Lastly, the Revelate Harness includes a bottom center strap for stability. The strap is designed to go around the head tube or fork crown to add downward pull and prevent bouncing. It’s very adjustable thanks to its cam locking buckle and multiple attachment points, and it reduces bouncing effectively. My only gripe: when the foam spacer gets dusty it makes maddening squeaky noises!

EVA spacer and cam locking strap reduce bouncing by securing the harness to the head tube or crown. Only gripe: the strap and spacer squeak when dusty.

If you happen to be using the Harness with the Mountain Feedbag from Revelate Designs, there’s a clever way to integrate the two so they don’t fight for limited handlebar space. The feedbag includes a plastic loop that can attach to the Harness’s mounting strap:

Revelate’s Harness and the Mountain Feedbag are cleverly designed to work well together.

Using the Revelate Harness with Drop Bars

The Revelate Harness works with both flat bars and drop bars. Of the 5700 miles I’ve logged with it, about 2000 have been on my drop bar Fargo with either 42cm Woodchipper bars or 48 cm PNW Coast bars. The harness measures 11.5 inches at its widest point, so it will fit even the narrowest of drop bars. The capacity is obviously limited by the space between the drops and it’s harder to access the bag while it’s in the harness, but otherwise it’s a great setup.

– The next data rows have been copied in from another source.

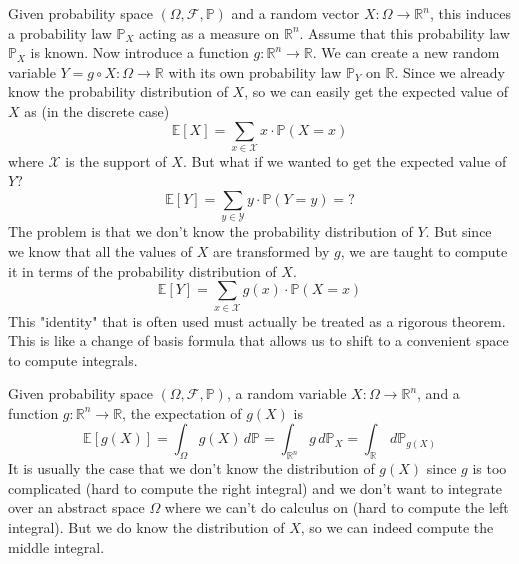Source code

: \documentclass{article}
\begin{document}
      Given probability space $(\Omega, \mathcal{F}, \mathbb{P})$ and a random vector $X: \Omega \rightarrow \mathbb{R}^n$, this induces a probability law $\mathbb{P}_X$ acting as a measure on $\mathbb{R}^n$. Assume that this probability law $\mathbb{P}_X$ is known. Now introduce a function $g: \mathbb{R}^n \rightarrow \mathbb{R}$. We can create a new random variable $Y = g \circ X : \Omega \rightarrow \mathbb{R}$ with its own probability law $\mathbb{P}_Y$ on $\mathbb{R}$. Since we already know the probability distribution of $X$, so we can easily get the expected value of $X$ as (in the discrete case) 
      \begin{equation}
        \mathbb{E}[X] = \sum_{x \in \mathcal{X}} x \cdot \mathbb{P}(X = x)
      \end{equation}
      where $\mathcal{X}$ is the support of $X$. But what if we wanted to get the expected value of $Y$? 
      \begin{equation}
        \mathbb{E}[Y] = \sum_{y \in \mathcal{Y}} y \cdot \mathbb{P}(Y = y) = ?
      \end{equation}
      The problem is that we don't know the probability distribution of $Y$. But since we know that all the values of $X$ are transformed by $g$, we are taught to compute it in terms of the probability distribution of $X$. 
      \begin{equation}
        \mathbb{E}[Y] = \sum_{x \in \mathcal{X}} g(x) \cdot \mathbb{P}(X = x)
      \end{equation}
      This "identity" that is often used must actually be treated as a rigorous theorem. This is like a change of basis formula that allows us to shift to a convenient space to compute integrals. 

      \begin{theorem}[LOTUS]
        Given probability space $(\Omega, \mathcal{F}, \mathbb{P})$, a random variable $X: \Omega \rightarrow \mathbb{R}^n$, and a function $g: \mathbb{R}^n \rightarrow \mathbb{R}$, the expectation of $g(X)$ is 
        \begin{equation}
          \mathbb{E}[g(X)] = \int_\Omega g(X) \,d\mathbb{P} = \int_{\mathbb{R}^n} g \, d\mathbb{P}_X = \int_\mathbb{R} \,d \mathbb{P}_{g(X)}
        \end{equation}
        It is usually the case that we don't know the distribution of $g(X)$ since $g$ is too complicated (hard to compute the right integral) and we don't want to integrate over an abstract space $\Omega$ where we can't do calculus on (hard to compute the left integral). But we do know the distribution of $X$, so we can indeed compute the middle integral. 
      \end{theorem}
\end{document}
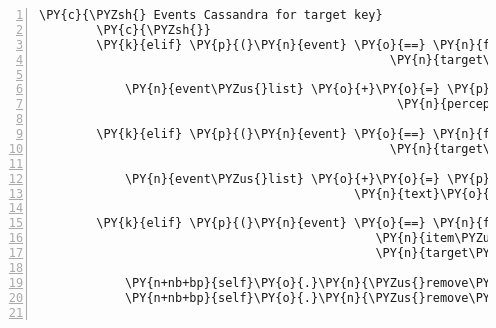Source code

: \begin{Verbatim}[commandchars=\\\{\},numbers=left,firstnumber=1,stepnumber=1]
        \PY{c}{\PYZsh{} Events Cassandra for target key}
        \PY{c}{\PYZsh{}}
        \PY{k}{elif} \PY{p}{(}\PY{n}{event} \PY{o}{==} \PY{n}{fabula}\PY{o}{.}\PY{n}{TriesToLookAtEvent}\PY{p}{(}\PY{n}{identifier}\PY{o}{=}\PY{n}{ID\PYZus{}CASSANDRA}\PY{p}{,}
                                                 \PY{n}{target\PYZus{}identifier}\PY{o}{=}\PY{l+s}{\PYZsq{}}\PY{l+s}{key}\PY{l+s}{\PYZsq{}}\PY{p}{)}\PY{p}{)}\PY{p}{:}

            \PY{n}{event\PYZus{}list} \PY{o}{+}\PY{o}{=} \PY{p}{[}\PY{n}{fabula}\PY{o}{.}\PY{n}{PerceptionEvent}\PY{p}{(}\PY{n}{identifier}\PY{o}{=}\PY{n}{ID\PYZus{}CASSANDRA}\PY{p}{,}
                                                  \PY{n}{perception}\PY{o}{=}\PY{l+s}{\PYZsq{}}\PY{l+s}{Ein güldener Schlüssel! Etwas alt, aber hübsch.}\PY{l+s}{\PYZsq{}}\PY{p}{)}\PY{p}{]}

        \PY{k}{elif} \PY{p}{(}\PY{n}{event} \PY{o}{==} \PY{n}{fabula}\PY{o}{.}\PY{n}{TriesToPickUpEvent}\PY{p}{(}\PY{n}{identifier}\PY{o}{=}\PY{n}{ID\PYZus{}CASSANDRA}\PY{p}{,}
                                                 \PY{n}{target\PYZus{}identifier}\PY{o}{=}\PY{l+s}{\PYZsq{}}\PY{l+s}{key}\PY{l+s}{\PYZsq{}}\PY{p}{)}\PY{p}{)}\PY{p}{:}

            \PY{n}{event\PYZus{}list} \PY{o}{+}\PY{o}{=} \PY{p}{[}\PY{n}{fabula}\PY{o}{.}\PY{n}{SaysEvent}\PY{p}{(}\PY{n}{identifier}\PY{o}{=}\PY{n}{ID\PYZus{}CASSANDRA}\PY{p}{,}
                                            \PY{n}{text}\PY{o}{=}\PY{l+s}{\PYZsq{}}\PY{l+s}{Ich fand einen güldenen Schlüssel und trage ihn bei mir.}\PY{l+s}{\PYZsq{}}\PY{p}{)}\PY{p}{]}

        \PY{k}{elif} \PY{p}{(}\PY{n}{event} \PY{o}{==} \PY{n}{fabula}\PY{o}{.}\PY{n}{TriesToDropEvent}\PY{p}{(}\PY{n}{identifier}\PY{o}{=}\PY{n}{ID\PYZus{}CASSANDRA}\PY{p}{,}
                                               \PY{n}{item\PYZus{}identifier}\PY{o}{=}\PY{l+s}{\PYZsq{}}\PY{l+s}{key}\PY{l+s}{\PYZsq{}}\PY{p}{,}
                                               \PY{n}{target\PYZus{}identifier}\PY{o}{=}\PY{l+s}{\PYZsq{}}\PY{l+s}{door}\PY{l+s}{\PYZsq{}}\PY{p}{)}\PY{p}{)}\PY{p}{:}

            \PY{n+nb+bp}{self}\PY{o}{.}\PY{n}{\PYZus{}remove\PYZus{}sentence}\PY{p}{(}\PY{n}{ID\PYZus{}KUNI}\PY{p}{,} \PY{l+s}{\PYZsq{}}\PY{l+s}{Ich hab den Eingang zum Gnomenweg gefunden! Aber er ist verschlossen.}\PY{l+s}{\PYZsq{}}\PY{p}{)}
            \PY{n+nb+bp}{self}\PY{o}{.}\PY{n}{\PYZus{}remove\PYZus{}sentence}\PY{p}{(}\PY{n}{ID\PYZus{}CASSANDRA}\PY{p}{,} \PY{l+s}{\PYZsq{}}\PY{l+s}{Ich glaube, ich hab den Eingang zum Gnomenweg gefunden.}\PY{l+s}{\PYZsq{}}\PY{p}{)}


\end{Verbatim}
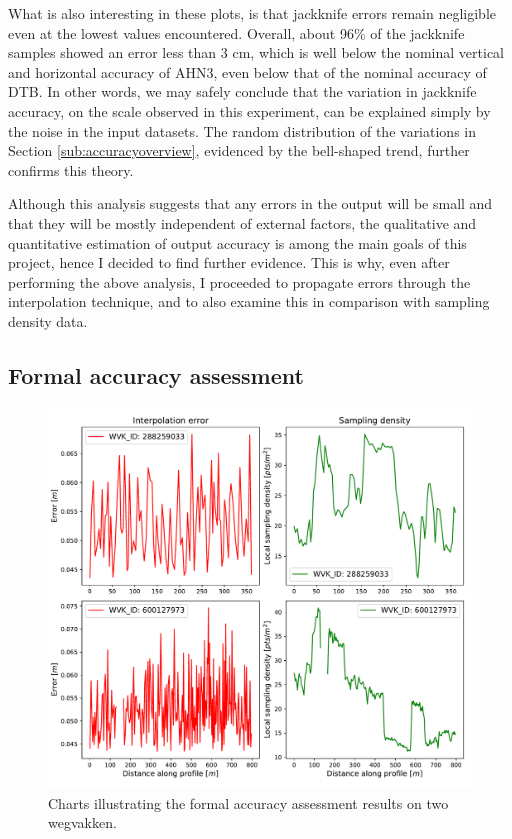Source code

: What is also interesting in these plots, is that jackknife errors remain negligible even at the lowest values encountered. Overall, about 96\% of the jackknife samples showed an error less than 3 cm, which is well below the nominal vertical and horizontal accuracy of AHN3, even below that of the nominal accuracy of DTB. In other words, we may safely conclude that the variation in jackknife accuracy, on the scale observed in this experiment, can be explained simply by the noise in the input datasets. The random distribution of the variations in Section \ref{sub:accuracyoverview}, evidenced by the bell-shaped trend, further confirms this theory.

Although this analysis suggests that any errors in the output will be small and that they will be mostly independent of external factors, the qualitative and quantitative estimation of output accuracy is among the main goals of this project, hence I decided to find further evidence. This is why, even after performing the above analysis, I proceeded to propagate errors through the interpolation technique, and to also examine this in comparison with sampling density data.

\subsection{Formal accuracy assessment}
\label{sub:accuracyformal}

\begin{figure}[]
    \centering
    \includegraphics[width=0.9\linewidth]{final_report/figs/formalaccuracy0.pdf}
    \caption{Charts illustrating the formal accuracy assessment results on two wegvakken.}
    \label{fig:formalaccuracy0}
\end{figure}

The Harness is 11.5 inches / 29 cm wide, so it should fit all but the very narrowest roadie drop bars.

For running the Revelate Harness on drop handlebars I especially love the Sea to Summit eVent Compression Sack (or this similar model from REI). The lengthwise compression system allows for cramming more soft items into a smaller space between the drops. The only downside: it’s hard to access items inside the bag during the day, so it’s best used for sleep and camp gear.

View of handlebar bag on wide gravel drop bars
Revelate Harness and Sea to Summit eVent Compression Sack (14 L) with room to spare on 48 cm PNW Coast drop bars.
Revelate harness and Sea to Summit compression bag on drop handlebars in Morocco

Loading and Unloading

The Revelate Handlebar Harness uses three sturdy straps to secure a dry bag against the molded EVA cradle. Three straps may seem redundant (why not two?), but it’s actually a very thoughtful design. First, buckle the red center strap to secure the bag in a balanced position, then buckle the side straps without needing to hold the bag in place with your hand. It’s a small thing, but this kind of detail is so helpful for reducing daily futzing and frustration.

Three strap system holding a small MLD UltraX dry bag (hence lots of strap tail left over)

All straps have cam locking buckles that won’t loosen over time and are easy to tighten as the system settles a bit on rough ground. In my experience Revelate’s bags are generally full of thoughtful and easy-to-use details, and the little rubber rings to hold dangling strap ends are a great example.

The Harness is designed for frequent removal of the dry bag, in contrast to some handlebar systems (like Revelate’s Sweetroll) that combine the dry bag and mount into a single unit. I like that the Harness gives me options. Sometimes I’ll undo the buckles and bring the whole bag into my tent at night (especially when setting up camp in the rain), and sometimes I’ll just slide my gear out one end and leave the dry bag in the cradle. Either way works.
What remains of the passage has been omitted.